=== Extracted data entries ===
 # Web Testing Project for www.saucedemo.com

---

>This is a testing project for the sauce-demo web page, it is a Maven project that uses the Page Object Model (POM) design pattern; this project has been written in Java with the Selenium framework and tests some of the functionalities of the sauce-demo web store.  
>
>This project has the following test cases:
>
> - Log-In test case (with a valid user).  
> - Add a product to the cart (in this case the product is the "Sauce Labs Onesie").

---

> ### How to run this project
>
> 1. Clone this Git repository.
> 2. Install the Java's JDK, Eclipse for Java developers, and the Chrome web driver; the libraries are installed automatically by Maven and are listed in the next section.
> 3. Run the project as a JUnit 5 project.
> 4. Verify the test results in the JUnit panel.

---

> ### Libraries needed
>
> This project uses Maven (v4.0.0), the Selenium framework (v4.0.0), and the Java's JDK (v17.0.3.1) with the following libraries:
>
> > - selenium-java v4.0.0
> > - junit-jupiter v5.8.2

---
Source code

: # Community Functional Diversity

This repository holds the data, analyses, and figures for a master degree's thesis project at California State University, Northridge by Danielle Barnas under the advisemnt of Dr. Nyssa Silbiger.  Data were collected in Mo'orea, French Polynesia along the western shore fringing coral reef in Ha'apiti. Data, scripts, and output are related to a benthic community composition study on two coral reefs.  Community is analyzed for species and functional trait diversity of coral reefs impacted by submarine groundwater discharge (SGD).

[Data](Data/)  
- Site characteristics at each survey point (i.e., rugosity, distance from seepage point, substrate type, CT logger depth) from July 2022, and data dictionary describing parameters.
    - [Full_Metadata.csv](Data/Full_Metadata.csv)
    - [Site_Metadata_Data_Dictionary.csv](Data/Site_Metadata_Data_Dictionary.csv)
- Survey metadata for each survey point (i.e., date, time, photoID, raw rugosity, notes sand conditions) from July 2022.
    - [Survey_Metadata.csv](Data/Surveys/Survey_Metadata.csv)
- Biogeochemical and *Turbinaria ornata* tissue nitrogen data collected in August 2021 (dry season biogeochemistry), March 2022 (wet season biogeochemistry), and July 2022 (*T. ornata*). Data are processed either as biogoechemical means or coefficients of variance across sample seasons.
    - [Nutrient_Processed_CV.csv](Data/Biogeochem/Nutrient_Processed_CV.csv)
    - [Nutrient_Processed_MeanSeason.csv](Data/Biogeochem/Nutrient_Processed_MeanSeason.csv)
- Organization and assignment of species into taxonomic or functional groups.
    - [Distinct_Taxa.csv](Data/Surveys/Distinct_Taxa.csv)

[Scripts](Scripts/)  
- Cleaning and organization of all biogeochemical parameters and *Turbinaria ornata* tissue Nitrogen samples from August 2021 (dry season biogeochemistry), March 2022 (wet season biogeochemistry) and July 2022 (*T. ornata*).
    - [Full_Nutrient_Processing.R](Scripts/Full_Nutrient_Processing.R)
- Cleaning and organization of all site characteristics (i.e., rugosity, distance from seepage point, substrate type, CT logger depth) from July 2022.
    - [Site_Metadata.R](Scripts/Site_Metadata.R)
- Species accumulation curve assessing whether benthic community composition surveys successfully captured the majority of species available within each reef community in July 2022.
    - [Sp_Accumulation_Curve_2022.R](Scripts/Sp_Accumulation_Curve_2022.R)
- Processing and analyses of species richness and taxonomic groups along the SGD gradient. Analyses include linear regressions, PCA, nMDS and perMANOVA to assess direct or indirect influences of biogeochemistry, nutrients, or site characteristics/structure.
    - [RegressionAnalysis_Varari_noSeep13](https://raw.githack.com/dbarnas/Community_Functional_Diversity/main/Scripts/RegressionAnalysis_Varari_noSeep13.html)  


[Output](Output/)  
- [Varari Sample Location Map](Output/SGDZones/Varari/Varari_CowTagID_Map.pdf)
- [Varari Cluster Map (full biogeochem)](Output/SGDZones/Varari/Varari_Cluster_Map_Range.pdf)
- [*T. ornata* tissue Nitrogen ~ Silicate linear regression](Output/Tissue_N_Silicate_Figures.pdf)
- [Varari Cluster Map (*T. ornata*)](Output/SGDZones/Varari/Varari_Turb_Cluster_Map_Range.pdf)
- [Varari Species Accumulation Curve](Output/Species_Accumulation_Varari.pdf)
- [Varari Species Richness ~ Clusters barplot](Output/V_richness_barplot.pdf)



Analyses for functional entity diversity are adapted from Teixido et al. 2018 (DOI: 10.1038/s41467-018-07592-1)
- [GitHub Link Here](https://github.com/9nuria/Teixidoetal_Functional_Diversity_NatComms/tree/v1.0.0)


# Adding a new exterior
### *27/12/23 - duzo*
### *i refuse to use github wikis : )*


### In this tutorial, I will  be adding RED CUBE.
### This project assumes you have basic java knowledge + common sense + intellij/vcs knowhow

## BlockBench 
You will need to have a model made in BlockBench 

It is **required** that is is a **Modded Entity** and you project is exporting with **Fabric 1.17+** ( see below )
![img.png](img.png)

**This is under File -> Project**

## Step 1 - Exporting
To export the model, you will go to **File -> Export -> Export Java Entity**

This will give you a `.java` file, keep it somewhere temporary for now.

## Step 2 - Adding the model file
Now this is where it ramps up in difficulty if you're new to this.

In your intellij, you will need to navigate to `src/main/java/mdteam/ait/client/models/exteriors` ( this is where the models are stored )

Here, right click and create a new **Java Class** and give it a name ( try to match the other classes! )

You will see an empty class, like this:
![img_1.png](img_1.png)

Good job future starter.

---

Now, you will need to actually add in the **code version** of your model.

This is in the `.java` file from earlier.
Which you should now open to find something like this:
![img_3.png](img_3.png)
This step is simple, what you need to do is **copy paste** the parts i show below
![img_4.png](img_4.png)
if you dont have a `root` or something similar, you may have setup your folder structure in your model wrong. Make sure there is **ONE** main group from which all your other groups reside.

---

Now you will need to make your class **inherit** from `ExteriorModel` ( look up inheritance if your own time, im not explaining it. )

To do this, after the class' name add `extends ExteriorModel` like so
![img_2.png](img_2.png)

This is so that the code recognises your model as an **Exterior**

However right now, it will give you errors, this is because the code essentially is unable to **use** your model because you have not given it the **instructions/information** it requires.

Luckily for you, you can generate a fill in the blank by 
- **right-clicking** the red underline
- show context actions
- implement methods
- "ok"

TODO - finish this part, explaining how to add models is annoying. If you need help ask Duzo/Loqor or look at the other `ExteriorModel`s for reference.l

=== Task statement ===
Using the entries above, please restate each one word for word.

=== Solution to this problem ===
 # Web Testing Project for www.saucedemo.com

---

>This is a testing project for the sauce-demo web page, it is a Maven project that uses the Page Object Model (POM) design pattern; this project has been written in Java with the Selenium framework and tests some of the functionalities of the sauce-demo web store.  
>
>This project has the following test cases:
>
> - Log-In test case (with a valid user).  
> - Add a product to the cart (in this case the product is the "Sauce Labs Onesie").

---

> ### How to run this project
>
> 1. Clone this Git repository.
> 2. Install the Java's JDK, Eclipse for Java developers, and the Chrome web driver; the libraries are installed automatically by Maven and are listed in the next section.
> 3. Run the project as a JUnit 5 project.
> 4. Verify the test results in the JUnit panel.

---

> ### Libraries needed
>
> This project uses Maven (v4.0.0), the Selenium framework (v4.0.0), and the Java's JDK (v17.0.3.1) with the following libraries:
>
> > - selenium-java v4.0.0
> > - junit-jupiter v5.8.2

---
Source code

: # Community Functional Diversity

This repository holds the data, analyses, and figures for a master degree's thesis project at California State University, Northridge by Danielle Barnas under the advisemnt of Dr. Nyssa Silbiger.  Data were collected in Mo'orea, French Polynesia along the western shore fringing coral reef in Ha'apiti. Data, scripts, and output are related to a benthic community composition study on two coral reefs.  Community is analyzed for species and functional trait diversity of coral reefs impacted by submarine groundwater discharge (SGD).

[Data](Data/)  
- Site characteristics at each survey point (i.e., rugosity, distance from seepage point, substrate type, CT logger depth) from July 2022, and data dictionary describing parameters.
    - [Full_Metadata.csv](Data/Full_Metadata.csv)
    - [Site_Metadata_Data_Dictionary.csv](Data/Site_Metadata_Data_Dictionary.csv)
- Survey metadata for each survey point (i.e., date, time, photoID, raw rugosity, notes sand conditions) from July 2022.
    - [Survey_Metadata.csv](Data/Surveys/Survey_Metadata.csv)
- Biogeochemical and *Turbinaria ornata* tissue nitrogen data collected in August 2021 (dry season biogeochemistry), March 2022 (wet season biogeochemistry), and July 2022 (*T. ornata*). Data are processed either as biogoechemical means or coefficients of variance across sample seasons.
    - [Nutrient_Processed_CV.csv](Data/Biogeochem/Nutrient_Processed_CV.csv)
    - [Nutrient_Processed_MeanSeason.csv](Data/Biogeochem/Nutrient_Processed_MeanSeason.csv)
- Organization and assignment of species into taxonomic or functional groups.
    - [Distinct_Taxa.csv](Data/Surveys/Distinct_Taxa.csv)

[Scripts](Scripts/)  
- Cleaning and organization of all biogeochemical parameters and *Turbinaria ornata* tissue Nitrogen samples from August 2021 (dry season biogeochemistry), March 2022 (wet season biogeochemistry) and July 2022 (*T. ornata*).
    - [Full_Nutrient_Processing.R](Scripts/Full_Nutrient_Processing.R)
- Cleaning and organization of all site characteristics (i.e., rugosity, distance from seepage point, substrate type, CT logger depth) from July 2022.
    - [Site_Metadata.R](Scripts/Site_Metadata.R)
- Species accumulation curve assessing whether benthic community composition surveys successfully captured the majority of species available within each reef community in July 2022.
    - [Sp_Accumulation_Curve_2022.R](Scripts/Sp_Accumulation_Curve_2022.R)
- Processing and analyses of species richness and taxonomic groups along the SGD gradient. Analyses include linear regressions, PCA, nMDS and perMANOVA to assess direct or indirect influences of biogeochemistry, nutrients, or site characteristics/structure.
    - [RegressionAnalysis_Varari_noSeep13](https://raw.githack.com/dbarnas/Community_Functional_Diversity/main/Scripts/RegressionAnalysis_Varari_noSeep13.html)  


[Output](Output/)  
- [Varari Sample Location Map](Output/SGDZones/Varari/Varari_CowTagID_Map.pdf)
- [Varari Cluster Map (full biogeochem)](Output/SGDZones/Varari/Varari_Cluster_Map_Range.pdf)
- [*T. ornata* tissue Nitrogen ~ Silicate linear regression](Output/Tissue_N_Silicate_Figures.pdf)
- [Varari Cluster Map (*T. ornata*)](Output/SGDZones/Varari/Varari_Turb_Cluster_Map_Range.pdf)
- [Varari Species Accumulation Curve](Output/Species_Accumulation_Varari.pdf)
- [Varari Species Richness ~ Clusters barplot](Output/V_richness_barplot.pdf)



Analyses for functional entity diversity are adapted from Teixido et al. 2018 (DOI: 10.1038/s41467-018-07592-1)
- [GitHub Link Here](https://github.com/9nuria/Teixidoetal_Functional_Diversity_NatComms/tree/v1.0.0)


# Adding a new exterior
### *27/12/23 - duzo*
### *i refuse to use github wikis : )*


### In this tutorial, I will  be adding RED CUBE.
### This project assumes you have basic java knowledge + common sense + intellij/vcs knowhow

## BlockBench 
You will need to have a model made in BlockBench 

It is **required** that is is a **Modded Entity** and you project is exporting with **Fabric 1.17+** ( see below )
![img.png](img.png)

**This is under File -> Project**

## Step 1 - Exporting
To export the model, you will go to **File -> Export -> Export Java Entity**

This will give you a `.java` file, keep it somewhere temporary for now.

## Step 2 - Adding the model file
Now this is where it ramps up in difficulty if you're new to this.

In your intellij, you will need to navigate to `src/main/java/mdteam/ait/client/models/exteriors` ( this is where the models are stored )

Here, right click and create a new **Java Class** and give it a name ( try to match the other classes! )

You will see an empty class, like this:
![img_1.png](img_1.png)

Good job future starter.

---

Now, you will need to actually add in the **code version** of your model.

This is in the `.java` file from earlier.
Which you should now open to find something like this:
![img_3.png](img_3.png)
This step is simple, what you need to do is **copy paste** the parts i show below
![img_4.png](img_4.png)
if you dont have a `root` or something similar, you may have setup your folder structure in your model wrong. Make sure there is **ONE** main group from which all your other groups reside.

---

Now you will need to make your class **inherit** from `ExteriorModel` ( look up inheritance if your own time, im not explaining it. )

To do this, after the class' name add `extends ExteriorModel` like so
![img_2.png](img_2.png)

This is so that the code recognises your model as an **Exterior**

However right now, it will give you errors, this is because the code essentially is unable to **use** your model because you have not given it the **instructions/information** it requires.

Luckily for you, you can generate a fill in the blank by 
- **right-clicking** the red underline
- show context actions
- implement methods
- "ok"

TODO - finish this part, explaining how to add models is annoying. If you need help ask Duzo/Loqor or look at the other `ExteriorModel`s for reference.l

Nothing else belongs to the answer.